Über so viel Zuspruch freuten sich nicht nur Verbandsbürgermeister Uwe Bruchhäuser, der Autor Martin Schencking und der Redner des Abends, Mathias Jung, sondern insbesondere der Förderverein Stationäres Hospiz Rhein-Lahn. Der gute Zuspruch, so Bruchhäuser, liegt an dem Thema des Buches und an dem Hospizgedanken. Er dankte Schencking, dass er seine jahrzehntelangen Erfahrungen mit kranken Menschen für den Normalverbraucher gut verständlich aufbereitet habe. „Das Büchlein ist ein guter Ratgeber für uns alle“, sagte er. Ausdrücklich dankte er Schencking als Vorsitzendem des Fördervereins für sein enormes Engagement für das Hospiz. „Das Hospiz ist eine sinnvolle Einrichtung, die wir im Rhein-Lahn-Kreis dringend errichten müssen.“
Mit dem Griff zum Rezeptblock ist es nicht getan.
Redner Mathias Jung
„Mit dem Griff zum Rezeptblock ist es nicht getan“, meinte Mathias Jung vom Gesundheitszentrum Dr.-Max-Otto-Bruker-Haus, Lahnstein, der in seinem Vortrag die Entwicklung der Medizin und den sich gewandelten Blick auf den Kranken aufzeigte. Heute wisse man, dass Leib und Seele eine Einheit bilden. Wesentlich sei das Gespräch zwischen Arzt und Patient. „Zuhören, zuhören und nochmals zuhören“. Der Arzt müsse dem Patienten ein zugewandter Freund sein oder fürsorglich wie eine Mutter.
Wer sich schon als Kind geliebt und angenommen gefühlt hat, so Jung, entwickelt mehr Resilienz, also Widerstandskraft. Doch auch wer diese Erfahrung nicht gemacht hat, ist nicht verdammt zur negativen Sicht. Man könne das Angenommensein nachholen. „Die größte Liebesgeschichte ist die Liebesgeschichte mit sich selbst“.
Zusammenhang zwischen früher Kindheit und Erkrankungen
Es gibt, sagte Jung, einen linearen Zusammenhang zwischen wichtigen Erfahrungen in der frühen Kindheit und diversen Erkrankungen. Das bestätigte auch Schencking. Frühkindliche Traumen, Kränkungen oder Missbrauch seien lebenslang in erhöhten Eiweißwerten des Blutes messbar. Beispiele dafür sind in dem Büchlein in Fallbeispielen nachzulesen.

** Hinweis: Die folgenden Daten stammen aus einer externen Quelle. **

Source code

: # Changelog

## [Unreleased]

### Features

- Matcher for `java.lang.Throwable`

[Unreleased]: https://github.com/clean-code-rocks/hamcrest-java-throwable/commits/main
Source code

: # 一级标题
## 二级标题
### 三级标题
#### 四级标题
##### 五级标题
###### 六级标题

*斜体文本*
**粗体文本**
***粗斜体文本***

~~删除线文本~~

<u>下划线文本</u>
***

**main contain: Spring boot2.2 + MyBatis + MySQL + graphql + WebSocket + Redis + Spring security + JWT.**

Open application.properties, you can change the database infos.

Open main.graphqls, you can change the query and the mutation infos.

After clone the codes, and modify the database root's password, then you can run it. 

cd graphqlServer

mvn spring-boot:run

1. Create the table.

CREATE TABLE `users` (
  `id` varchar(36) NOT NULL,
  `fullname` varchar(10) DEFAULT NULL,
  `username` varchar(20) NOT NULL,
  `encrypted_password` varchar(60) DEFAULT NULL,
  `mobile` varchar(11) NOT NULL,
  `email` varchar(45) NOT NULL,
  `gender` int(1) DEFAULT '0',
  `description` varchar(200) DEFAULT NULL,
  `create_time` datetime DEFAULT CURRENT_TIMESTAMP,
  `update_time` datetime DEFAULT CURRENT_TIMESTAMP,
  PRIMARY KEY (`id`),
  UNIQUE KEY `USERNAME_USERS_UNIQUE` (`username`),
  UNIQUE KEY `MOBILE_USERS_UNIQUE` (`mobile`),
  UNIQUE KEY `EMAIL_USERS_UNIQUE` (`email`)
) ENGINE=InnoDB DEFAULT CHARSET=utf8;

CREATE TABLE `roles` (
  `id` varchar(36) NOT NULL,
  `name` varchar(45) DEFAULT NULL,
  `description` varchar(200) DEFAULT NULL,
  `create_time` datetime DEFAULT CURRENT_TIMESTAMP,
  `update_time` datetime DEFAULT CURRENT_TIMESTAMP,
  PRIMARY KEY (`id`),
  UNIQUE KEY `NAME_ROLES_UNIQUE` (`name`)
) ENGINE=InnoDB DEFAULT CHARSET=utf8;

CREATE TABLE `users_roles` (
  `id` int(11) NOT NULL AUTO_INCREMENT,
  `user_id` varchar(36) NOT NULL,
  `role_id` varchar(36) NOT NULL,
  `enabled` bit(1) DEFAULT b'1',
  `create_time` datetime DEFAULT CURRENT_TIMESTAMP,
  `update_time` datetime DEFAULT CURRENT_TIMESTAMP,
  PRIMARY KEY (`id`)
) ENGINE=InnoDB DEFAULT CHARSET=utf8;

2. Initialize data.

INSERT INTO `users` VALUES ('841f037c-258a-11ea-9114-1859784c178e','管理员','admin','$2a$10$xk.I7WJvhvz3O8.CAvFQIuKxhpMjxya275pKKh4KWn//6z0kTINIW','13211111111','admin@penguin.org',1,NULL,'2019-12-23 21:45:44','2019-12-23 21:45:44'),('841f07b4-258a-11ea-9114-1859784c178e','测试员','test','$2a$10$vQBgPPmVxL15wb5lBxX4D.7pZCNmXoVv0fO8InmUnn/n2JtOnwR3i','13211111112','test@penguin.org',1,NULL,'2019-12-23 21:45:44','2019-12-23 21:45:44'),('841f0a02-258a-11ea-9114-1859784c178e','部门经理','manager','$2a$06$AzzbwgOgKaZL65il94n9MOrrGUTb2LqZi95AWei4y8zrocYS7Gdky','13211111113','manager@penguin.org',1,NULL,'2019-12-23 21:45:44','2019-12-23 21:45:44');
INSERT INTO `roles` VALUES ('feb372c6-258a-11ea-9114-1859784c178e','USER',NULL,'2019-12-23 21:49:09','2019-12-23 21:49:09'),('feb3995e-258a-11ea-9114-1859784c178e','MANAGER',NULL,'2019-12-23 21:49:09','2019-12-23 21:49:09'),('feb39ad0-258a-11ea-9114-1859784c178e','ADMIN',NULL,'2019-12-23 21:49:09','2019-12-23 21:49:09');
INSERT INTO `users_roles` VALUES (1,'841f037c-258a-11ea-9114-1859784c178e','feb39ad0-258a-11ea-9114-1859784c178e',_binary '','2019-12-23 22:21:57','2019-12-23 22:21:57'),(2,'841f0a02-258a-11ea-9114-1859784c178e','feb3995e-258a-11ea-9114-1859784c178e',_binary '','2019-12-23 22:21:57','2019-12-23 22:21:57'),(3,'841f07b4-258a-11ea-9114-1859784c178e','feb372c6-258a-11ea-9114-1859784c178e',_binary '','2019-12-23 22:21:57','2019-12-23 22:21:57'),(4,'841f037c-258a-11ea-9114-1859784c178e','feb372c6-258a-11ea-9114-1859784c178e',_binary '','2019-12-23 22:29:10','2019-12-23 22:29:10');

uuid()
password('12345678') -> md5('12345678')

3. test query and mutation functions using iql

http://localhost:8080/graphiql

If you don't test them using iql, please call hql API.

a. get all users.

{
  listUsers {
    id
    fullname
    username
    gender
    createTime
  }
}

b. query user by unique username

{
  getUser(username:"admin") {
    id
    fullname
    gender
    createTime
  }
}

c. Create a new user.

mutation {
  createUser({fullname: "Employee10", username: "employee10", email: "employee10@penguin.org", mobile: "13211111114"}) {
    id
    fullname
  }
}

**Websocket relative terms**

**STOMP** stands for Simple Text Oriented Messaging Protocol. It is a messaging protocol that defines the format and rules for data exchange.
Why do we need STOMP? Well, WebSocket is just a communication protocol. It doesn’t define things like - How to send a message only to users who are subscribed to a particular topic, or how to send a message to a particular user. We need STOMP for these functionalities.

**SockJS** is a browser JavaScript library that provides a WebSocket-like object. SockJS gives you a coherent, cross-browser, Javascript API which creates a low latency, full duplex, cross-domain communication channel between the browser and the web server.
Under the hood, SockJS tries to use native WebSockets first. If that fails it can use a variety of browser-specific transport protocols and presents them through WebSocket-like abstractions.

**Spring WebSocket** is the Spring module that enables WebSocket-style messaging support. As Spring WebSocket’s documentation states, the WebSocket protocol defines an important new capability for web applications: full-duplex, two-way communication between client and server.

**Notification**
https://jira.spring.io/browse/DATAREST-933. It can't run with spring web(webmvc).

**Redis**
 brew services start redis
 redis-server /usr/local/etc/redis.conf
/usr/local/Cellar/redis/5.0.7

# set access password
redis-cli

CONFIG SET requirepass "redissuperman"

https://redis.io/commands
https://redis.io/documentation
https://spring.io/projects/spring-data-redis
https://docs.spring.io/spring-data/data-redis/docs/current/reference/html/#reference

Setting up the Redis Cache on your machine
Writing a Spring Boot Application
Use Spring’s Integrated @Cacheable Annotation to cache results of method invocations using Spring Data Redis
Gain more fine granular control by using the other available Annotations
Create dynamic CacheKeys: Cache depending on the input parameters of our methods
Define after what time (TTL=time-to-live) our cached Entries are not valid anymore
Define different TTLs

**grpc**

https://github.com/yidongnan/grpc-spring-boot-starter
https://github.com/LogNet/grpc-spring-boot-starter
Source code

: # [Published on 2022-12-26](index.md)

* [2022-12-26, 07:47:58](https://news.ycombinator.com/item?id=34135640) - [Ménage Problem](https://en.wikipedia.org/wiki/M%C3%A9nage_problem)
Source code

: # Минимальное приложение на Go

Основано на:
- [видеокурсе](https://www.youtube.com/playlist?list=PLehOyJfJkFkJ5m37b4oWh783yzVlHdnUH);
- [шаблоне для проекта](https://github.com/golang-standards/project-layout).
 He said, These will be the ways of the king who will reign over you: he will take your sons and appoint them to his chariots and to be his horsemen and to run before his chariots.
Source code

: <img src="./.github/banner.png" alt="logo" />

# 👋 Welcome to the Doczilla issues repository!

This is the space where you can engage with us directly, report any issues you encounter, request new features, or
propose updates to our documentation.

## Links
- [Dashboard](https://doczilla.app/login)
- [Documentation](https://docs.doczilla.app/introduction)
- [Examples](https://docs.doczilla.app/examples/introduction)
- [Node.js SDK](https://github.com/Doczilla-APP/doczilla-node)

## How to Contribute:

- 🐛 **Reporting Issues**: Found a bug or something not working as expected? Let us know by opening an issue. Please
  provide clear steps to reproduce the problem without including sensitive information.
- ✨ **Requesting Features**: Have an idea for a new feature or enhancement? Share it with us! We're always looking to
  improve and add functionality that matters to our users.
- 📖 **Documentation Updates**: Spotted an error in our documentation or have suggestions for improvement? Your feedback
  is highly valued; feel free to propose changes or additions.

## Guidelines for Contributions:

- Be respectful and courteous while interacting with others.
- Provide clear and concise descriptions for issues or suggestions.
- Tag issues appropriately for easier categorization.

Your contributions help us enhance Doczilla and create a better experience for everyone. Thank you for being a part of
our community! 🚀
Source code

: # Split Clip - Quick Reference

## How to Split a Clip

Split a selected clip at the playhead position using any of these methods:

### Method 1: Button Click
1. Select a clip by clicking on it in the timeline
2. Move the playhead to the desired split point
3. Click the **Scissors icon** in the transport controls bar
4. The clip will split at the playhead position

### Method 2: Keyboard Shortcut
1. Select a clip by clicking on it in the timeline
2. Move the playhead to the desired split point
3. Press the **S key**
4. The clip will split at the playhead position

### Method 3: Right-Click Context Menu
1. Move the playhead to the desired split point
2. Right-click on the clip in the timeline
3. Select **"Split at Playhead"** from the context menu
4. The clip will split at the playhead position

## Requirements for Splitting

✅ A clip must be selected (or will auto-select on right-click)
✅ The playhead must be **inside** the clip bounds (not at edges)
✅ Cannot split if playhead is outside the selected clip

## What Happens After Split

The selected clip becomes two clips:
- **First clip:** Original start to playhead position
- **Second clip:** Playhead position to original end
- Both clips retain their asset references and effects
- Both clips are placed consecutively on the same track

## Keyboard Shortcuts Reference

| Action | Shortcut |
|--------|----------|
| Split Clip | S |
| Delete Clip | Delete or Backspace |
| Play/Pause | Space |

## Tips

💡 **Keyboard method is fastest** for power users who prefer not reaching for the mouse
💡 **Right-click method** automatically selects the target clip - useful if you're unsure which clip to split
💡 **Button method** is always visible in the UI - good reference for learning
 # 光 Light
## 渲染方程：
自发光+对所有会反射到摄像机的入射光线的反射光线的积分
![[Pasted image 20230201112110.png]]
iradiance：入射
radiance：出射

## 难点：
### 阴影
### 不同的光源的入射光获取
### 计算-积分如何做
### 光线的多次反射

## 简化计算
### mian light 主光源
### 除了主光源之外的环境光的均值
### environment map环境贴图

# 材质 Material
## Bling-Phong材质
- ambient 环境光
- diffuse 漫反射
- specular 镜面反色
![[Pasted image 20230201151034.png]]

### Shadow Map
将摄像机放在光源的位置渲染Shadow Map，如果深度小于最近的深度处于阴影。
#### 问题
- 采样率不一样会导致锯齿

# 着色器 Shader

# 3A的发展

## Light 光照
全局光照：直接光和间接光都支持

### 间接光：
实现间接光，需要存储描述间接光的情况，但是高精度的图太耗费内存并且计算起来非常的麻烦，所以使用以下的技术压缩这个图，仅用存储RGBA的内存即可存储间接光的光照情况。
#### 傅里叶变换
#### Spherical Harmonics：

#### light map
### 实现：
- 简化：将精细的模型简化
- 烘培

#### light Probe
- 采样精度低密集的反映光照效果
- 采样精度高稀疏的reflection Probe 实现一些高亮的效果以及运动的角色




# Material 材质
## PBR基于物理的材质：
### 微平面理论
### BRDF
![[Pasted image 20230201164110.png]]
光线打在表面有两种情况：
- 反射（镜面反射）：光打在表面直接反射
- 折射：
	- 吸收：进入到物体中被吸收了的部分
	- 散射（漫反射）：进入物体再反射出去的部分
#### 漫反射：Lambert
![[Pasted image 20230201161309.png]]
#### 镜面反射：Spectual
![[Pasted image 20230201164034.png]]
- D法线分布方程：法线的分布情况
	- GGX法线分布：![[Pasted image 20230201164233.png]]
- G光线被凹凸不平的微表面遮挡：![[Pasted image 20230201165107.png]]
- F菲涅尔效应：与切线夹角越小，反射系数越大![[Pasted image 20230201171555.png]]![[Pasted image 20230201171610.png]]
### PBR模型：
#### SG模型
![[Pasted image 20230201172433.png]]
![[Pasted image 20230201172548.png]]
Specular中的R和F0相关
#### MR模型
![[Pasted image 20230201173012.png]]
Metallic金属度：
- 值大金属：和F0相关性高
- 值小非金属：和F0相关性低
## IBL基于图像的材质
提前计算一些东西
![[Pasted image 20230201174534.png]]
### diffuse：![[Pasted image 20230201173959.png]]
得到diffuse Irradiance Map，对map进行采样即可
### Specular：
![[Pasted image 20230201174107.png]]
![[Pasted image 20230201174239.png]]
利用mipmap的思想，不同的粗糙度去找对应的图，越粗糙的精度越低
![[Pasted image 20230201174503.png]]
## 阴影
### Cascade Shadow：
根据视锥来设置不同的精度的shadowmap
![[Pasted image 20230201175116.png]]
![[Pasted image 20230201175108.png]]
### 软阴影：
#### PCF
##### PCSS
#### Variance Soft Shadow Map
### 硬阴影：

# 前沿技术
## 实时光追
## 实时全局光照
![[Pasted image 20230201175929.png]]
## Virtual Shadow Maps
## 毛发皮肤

Was nun macht stark gegen Krankheiten, woher nehmen schwersterkrankte Menschen ihre Zuversicht? Es sind die Hoffnung und die Sinnhaftigkeit. Häftlinge im KZ, die sich einen Sinn bewahrt hätten, hätten all das Grauen überlebt. „Jeder Mensch ist auf Sinnhaftigkeit ausgerichtet.“ Dazu brauche es die Verbundenheit mit der Welt und anderen Menschen. Einsame ermuntert der Gestalt- und Paartherapeut Jung aus ihrer Isolation herauszutreten und auf Menschen zuzugehen.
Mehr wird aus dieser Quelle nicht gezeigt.